Wednesday, September 17, 2014

Book Project 1: Fan Experience

If I Stay fans everywhere are looking for another way to connect to the book and the characters, and here is your chance! Tickets to Shooting Star’s concert will be going on sale for a worldwide tour starting September 16th, if you fell in love with Adam Wilde in If I Stay- Just wait until you see him in concert and a chance to meet him afterward and swoon just like Mia did in If I Stay. “It wasn’t that Adam was such a popular guy….But he was cool. Cool in that he played in a band with people who went to the college in town. Cool in that he had his own rockery style, produced from thrift shops and garage sales, not from Urban Outfitters knockoffs.” P(33)





The concert will begin in the hometown of the characters-Oregon-and will travel around 15 states hitting New York, Cincinnati, Florida, Texas and many more. In the book the main character, Mia’s, life is centered around her boyfriend Adam Wilde. When his band starts getting big Mia begins to see a separate part of his life begin, one that she is part of when she attends his concerts and sees him perform the songs he wrote himself.
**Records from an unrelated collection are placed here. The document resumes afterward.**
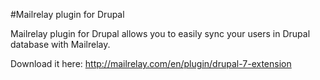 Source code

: #Mailrelay plugin for Drupal

Mailrelay plugin for Drupal allows you to easily sync your users in Drupal database with Mailrelay.

Download it here: http://mailrelay.com/en/plugin/drupal-7-extension
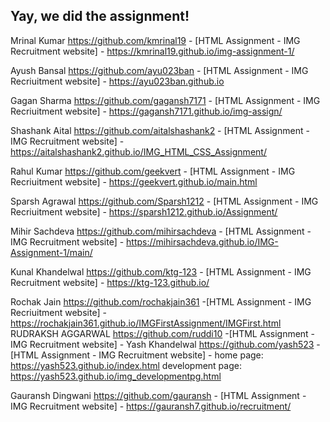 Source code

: ## Yay, we did the assignment!

Mrinal Kumar <https://github.com/kmrinal19> - [HTML Assignment - IMG Recruitment website] - <https://kmrinal19.github.io/img-assignment-1/>

Ayush Bansal <https://github.com/ayu023ban> - [HTML Assignment - IMG Recriuitment website] - <https://ayu023ban.github.io>

Gagan Sharma <https://github.com/gagansh7171> - [HTML Assignment - IMG Recriuitment website] - <https://gagansh7171.github.io/img-assign/>

Shashank Aital <https://github.com/aitalshashank2> - [HTML Assignment - IMG Recruitment website] - <https://aitalshashank2.github.io/IMG_HTML_CSS_Assignment/>

Rahul Kumar <https://github.com/geekvert> - [HTML Assignment - IMG Recriuitment website] - 
<https://geekvert.github.io/main.html>

Sparsh Agrawal <https://github.com/Sparsh1212> - [HTML Assignment - IMG Recriuitment website] - <https://sparsh1212.github.io/Assignment/>

Mihir Sachdeva <https://github.com/mihirsachdeva> - [HTML Assignment - IMG Recruitment website] - <https://mihirsachdeva.github.io/IMG-Assignment-1/main/>

Kunal Khandelwal <https://github.com/ktg-123> - [HTML Assignment - IMG Recruitment website] - <https://ktg-123.github.io/>

Rochak Jain https://github.com/rochakjain361 -[HTML Assignment - IMG Recriuitment website] - https://rochakjain361.github.io/IMGFirstAssignment/IMGFirst.html
RUDRAKSH AGGARWAL https://github.com/ruddi10 -[HTML Assignment - IMG Recruitment website] -
Yash Khandelwal <https://github.com/yash523> - [HTML Assignment - IMG Recruitment website] - home page: <https://yash523.github.io/index.html>    development page: <https://yash523.github.io/img_developmentpg.html>

Gauransh Dingwani <https://github.com/gauransh> - [HTML Assignment - IMG Recruitment website] - <https://gauransh7.github.io/recruitment/>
Though the whole book is centered around music the author makes a specific point to connect Mia and Adam through their different music styles-classical and rock. In the book while Mia is on her deathbed Adam says to her, “Please Mia. Don’t make me write a song.” Illustrating what he had earlier stated in the book that he writes songs when something horrible has happened in his life or about things that make him sad. If fans of the book are have the ability to attend this concert they will be exposed to the side of Adam that was only alive in the book of fiction, now it will be converted into a tangible experience for the fans.
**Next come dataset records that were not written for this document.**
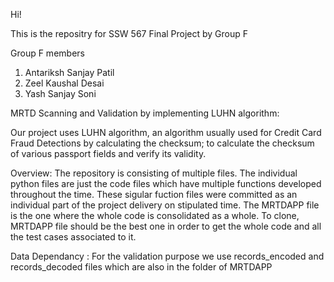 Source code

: Hi!

This is the repositry for SSW 567 Final Project by Group F

Group F members
1) Antariksh Sanjay Patil
2) Zeel Kaushal Desai
3) Yash Sanjay Soni


MRTD Scanning and Validation by implementing LUHN algorithm:

Our project uses LUHN algorithm, an algorithm usually used for Credit Card Fraud Detections by calculating the checksum; to calculate the checksum of various passport fields and verify its validity. 

Overview: 
The repository is consisting of multiple files. The individual python files are just the code files which have multiple functions developed throughout the time. These sigular fuction files were committed as an individual part of the project delivery on stipulated time. 
The MRTDAPP file is the one where the whole code is consolidated as a whole. To clone, MRTDAPP file should be the best one in order to get the whole code and all the test cases associated to it. 

Data Dependancy : For the validation purpose we use records_encoded and records_decoded files which are also in the folder of MRTDAPP
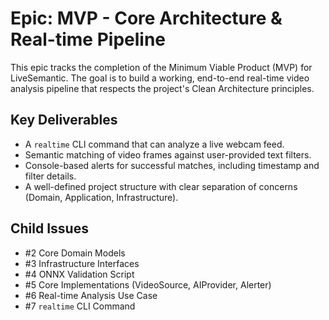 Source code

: # Epic: MVP - Core Architecture & Real-time Pipeline

This epic tracks the completion of the Minimum Viable Product (MVP) for LiveSemantic. The goal is to build a working, end-to-end real-time video analysis pipeline that respects the project's Clean Architecture principles.

## Key Deliverables
- A `realtime` CLI command that can analyze a live webcam feed.
- Semantic matching of video frames against user-provided text filters.
- Console-based alerts for successful matches, including timestamp and filter details.
- A well-defined project structure with clear separation of concerns (Domain, Application, Infrastructure).

## Child Issues
- #2 Core Domain Models
- #3 Infrastructure Interfaces
- #4 ONNX Validation Script
- #5 Core Implementations (VideoSource, AIProvider, Alerter)
- #6 Real-time Analysis Use Case
- #7 `realtime` CLI Command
For people who aren’t fans of the book:


This concert will be made available to everyone not just fans of the book! Since there's already a big fan base of the book because of the movie that has just been released, others who have heard about it will be curious. With the popularity of alternative bands, such as one direction, and social media marketing it will be easy to sell tickets for the show and branch out to other groups of people apart from the readers. For fanatics of the book- or maybe later on the band- meet and greet passes will be made available for fans, as this was a big part of the book, it was a time to connect to the fans after the show, “When Adam finished his set, I was as panting and sweating as he was. I didn’t go backstage to greet him before everyone else for to him. I waited for him to go to the floor of the club. to meet his public like he did at the end of every show.”(P.98)it will help the people who read the book stay connected to the events that occurred throughout the novel.
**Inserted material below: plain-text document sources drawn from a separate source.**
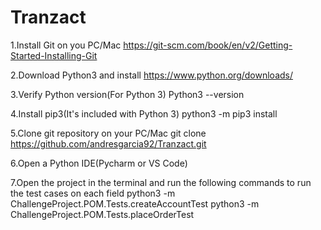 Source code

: # Tranzact

1.Install Git on you PC/Mac
https://git-scm.com/book/en/v2/Getting-Started-Installing-Git

2.Download Python3 and install
https://www.python.org/downloads/ 

3.Verify Python version(For Python 3)
Python3 --version

4.Install pip3(It's included with Python 3)
python3 -m pip3 install

5.Clone git repository on your PC/Mac
git clone https://github.com/andresgarcia92/Tranzact.git

6.Open a Python IDE(Pycharm or VS Code)

7.Open the project in the terminal and run the following commands to run the test cases on each field 
python3 -m ChallengeProject.POM.Tests.createAccountTest
python3 -m ChallengeProject.POM.Tests.placeOrderTest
The tickets will be customized to look like fans would imagine them, before the tour begins the marketing crew could have a competition for fans to design the tickets, as another way to keep them involved and get others to hear about the concerts, and the actual venues chosen would resemble those in the book, local clubs where there is a comfortable environment for fans. And for the shows to remain intimate, like the book, and not overwhelm fans the amount of people in each venue will be restricted to 300 opposed to 1000.

Example of what the tickets could look like:


(Fan made concert tickets)








Friday, September 5, 2014

What is a book?


It's easy in this day and age to be able to discard obsolete things such as typewriters, flip-phones, and other things of that matter, but the question that is arising, one that worries me, is are books going to become obsolete?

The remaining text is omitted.